To understand the how and why consumers behave in the way they do, we need to go back all the way to the very beginnings of life, where I believe it all starts, at the moment we begin to grow inside our mother’s womb and are finally born into this world. As we grow, and our nervous system begins to form, we quickly recognise shapes, textures, odours, colours and sounds… the face and smell of our mother, the bright colours of our first toys, all serve to reassure us that, all is well.
When we do find something we do not like (or at least we are not sure of), we similarly begin to associate the forms, texture, odours, colours and sound with these negative experiences. We lodge all this information in our memory banks, in our sub-conscious and un-conscious minds. It is the beginnings of communication, and it’s so essential, that nature makes sure that we do not need to be taught how to do this, but learn to do it instinctively.
The learning of numbers and letters, of course is also part of the way we communicate, but these come later and have to be taught to us, as we grow older, and in fact, I’m told, are even processed by a different area of our brain.Therefore, it’s not surprising; if we look back to the beginnings of writing, that we find initially, that writing too, evolved by using only images. First, in the time of the cave man as painting on walls, and later as visual symbols and drawings in the time of the Mayans or the Egyptian Pharaohs and other civilisations.

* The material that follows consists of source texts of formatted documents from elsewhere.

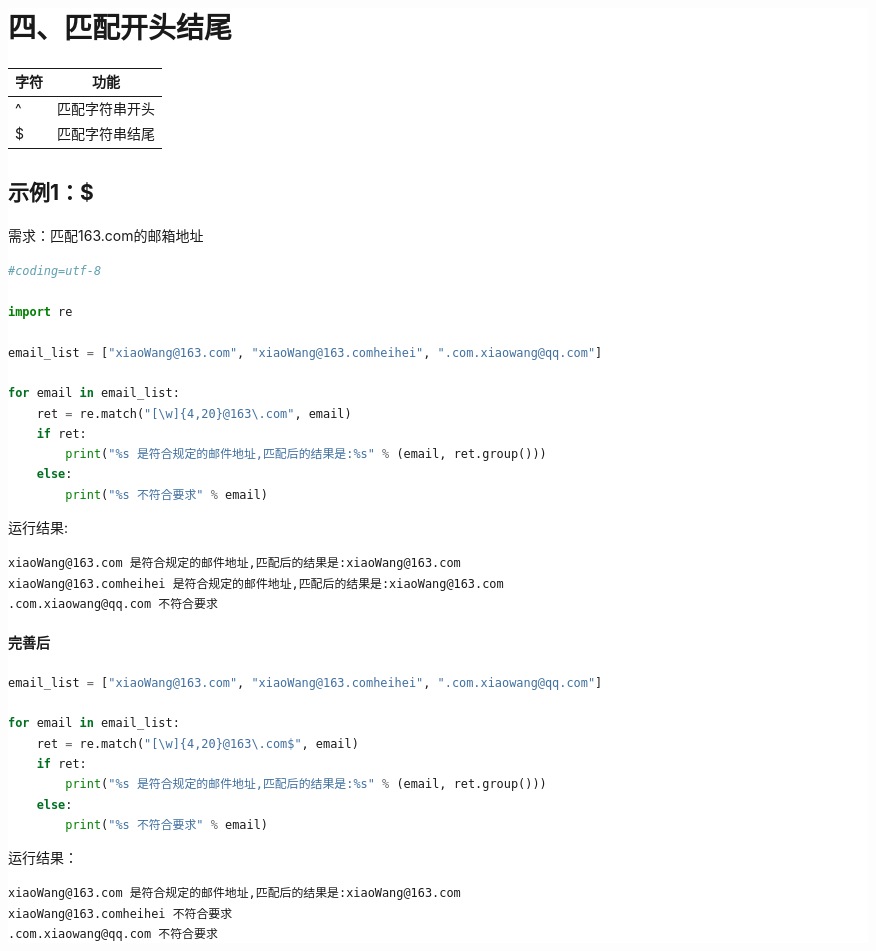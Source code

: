 # 四、匹配开头结尾

| 字符  | 功能      |
| --- | ------- |
| ^   | 匹配字符串开头 |
| $   | 匹配字符串结尾 |

## 示例1：$

需求：匹配163.com的邮箱地址

```py
#coding=utf-8

import re

email_list = ["xiaoWang@163.com", "xiaoWang@163.comheihei", ".com.xiaowang@qq.com"]

for email in email_list:
    ret = re.match("[\w]{4,20}@163\.com", email)
    if ret:
        print("%s 是符合规定的邮件地址,匹配后的结果是:%s" % (email, ret.group()))
    else:
        print("%s 不符合要求" % email)
```

运行结果:

```
xiaoWang@163.com 是符合规定的邮件地址,匹配后的结果是:xiaoWang@163.com
xiaoWang@163.comheihei 是符合规定的邮件地址,匹配后的结果是:xiaoWang@163.com
.com.xiaowang@qq.com 不符合要求
```

#### 完善后

```py
email_list = ["xiaoWang@163.com", "xiaoWang@163.comheihei", ".com.xiaowang@qq.com"]

for email in email_list:
    ret = re.match("[\w]{4,20}@163\.com$", email)
    if ret:
        print("%s 是符合规定的邮件地址,匹配后的结果是:%s" % (email, ret.group()))
    else:
        print("%s 不符合要求" % email)
```

运行结果：

```
xiaoWang@163.com 是符合规定的邮件地址,匹配后的结果是:xiaoWang@163.com
xiaoWang@163.comheihei 不符合要求
.com.xiaowang@qq.com 不符合要求
```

The realisation of this fundamental way in which we assess what we are seeing is of course important to packaging design, as it allows designers, to address shoppers directly, sometimes even without words, so that information is transmitted in seconds. For example, the symbol of a skull and cross bones, which we instantly associate with poison, danger of death, communicates its message far quicker than the words can ever do and in addition, can be understood more or less internationally.
Typefaces can be used to express serious sophistication or friendly fun and many other moods, as they can also be consistently used to link a group of products or units in a brand’s offer.
Colours too are can be effective communicators, for example, the colour green might transmit that a product has some roots with nature, whereas the colour red might indicate that we should pay attention, because of its connotations with fire, love, danger or passion.
When copy is used, I believe it should be simple and relevant to the person it is addressing, that is to say, not cold and factual, but rather, intimate and personal, written in a way that it connects with the reader and expresses the brand USP, it’s character and ultimately the reason to believe.
Packaging designers understand and exploit shape, colour, texture as essential communicators. These communication tools, coupled with great copy, help designers to build brand recognition and product communication, by creating an instant visual and verbal dialog with consumers.
According to Elliot Young of Perception Research Services USA, consumers recall…”Firstly, the colour of your pack, Secondly, the shape of your pack and thirdly, the logo style”. To me it’s no surprise that his research find this to be true, or that it singles out, “the logo style”, as opposed to the logo itself, because I believe, it really is the visual style of the logo that we recognise, often much more that the actual letters.
There is no doubt, that drawing from the understanding that package designers have concerning the power of communicating via forms, texture, typefaces and colours, coupled with great copy… will allow brands to create ways to stand out from all the other packs. Well used, it will also allow brands to create real differentiation. In packaging design, because this is how we communicate.